### ZONAL STATISTICS AND MERGE ALL DATA FROM NOTEBOOKS 1 THRU 4

In [6]:
# Modules.
import pandas as pd
import numpy as np
from pathlib import Path

In [7]:
# Paths.
acs_path      = Path("data/acs/acs_socioeconomic_tract_2022.csv")
nlcd_path     = Path("data/raster/nlcd_calc_tracts.csv")
addfeat_path  = Path("data/additional_features/nyc_tracts_new_variables.csv")
heat_path     = Path("data/heat/JFK_2025_JJA_extreme_heat_90.csv")
calls_path    = Path("data/nyc_311/nyc_311_tract_day_2025.csv")

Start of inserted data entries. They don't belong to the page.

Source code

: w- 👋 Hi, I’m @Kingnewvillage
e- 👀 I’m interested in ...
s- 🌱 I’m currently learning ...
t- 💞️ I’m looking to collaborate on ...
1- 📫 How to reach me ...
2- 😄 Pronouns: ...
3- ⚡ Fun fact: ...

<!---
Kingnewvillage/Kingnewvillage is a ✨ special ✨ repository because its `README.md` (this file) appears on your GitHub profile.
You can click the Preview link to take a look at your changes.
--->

out_daily     = Path("data/model/nyc_tract_summer_2025_daily.csv")
out_weekly    = Path("data/model/nyc_tract_summer_2025_weekly.csv")
out_tract     = Path("data/model/nyc_tract_obs_summer_2025_cross_section.csv")

In [8]:
# Load data.
acs = pd.read_csv(acs_path, dtype = {"GEOID": str})
nlcd = pd.read_csv(nlcd_path, dtype = {"GEOID": str})
addfeat = pd.read_csv(addfeat_path, dtype = {"GEOID": str})
heat = pd.read_csv(heat_path)
calls = pd.read_csv(calls_path, dtype = {"GEOID": str})

In [9]:
# Align data dates.
heat["DATE"] = pd.to_datetime(heat["DATE"])
heat["EXTREME_HEAT"] = heat["EXTREME_HEAT"].str.strip().str.lower()

# Convert to binary.
heat["EXTREME_HEAT"] = heat["EXTREME_HEAT"].map({"yes": 1, "no": 0}).astype("int")
calls["DATE"] = pd.to_datetime(calls["DATE"])

In [10]:
# Merge panels.
# Left join because calls define the tract × date panel.
daily = calls.merge(heat, on = "DATE", how = "left")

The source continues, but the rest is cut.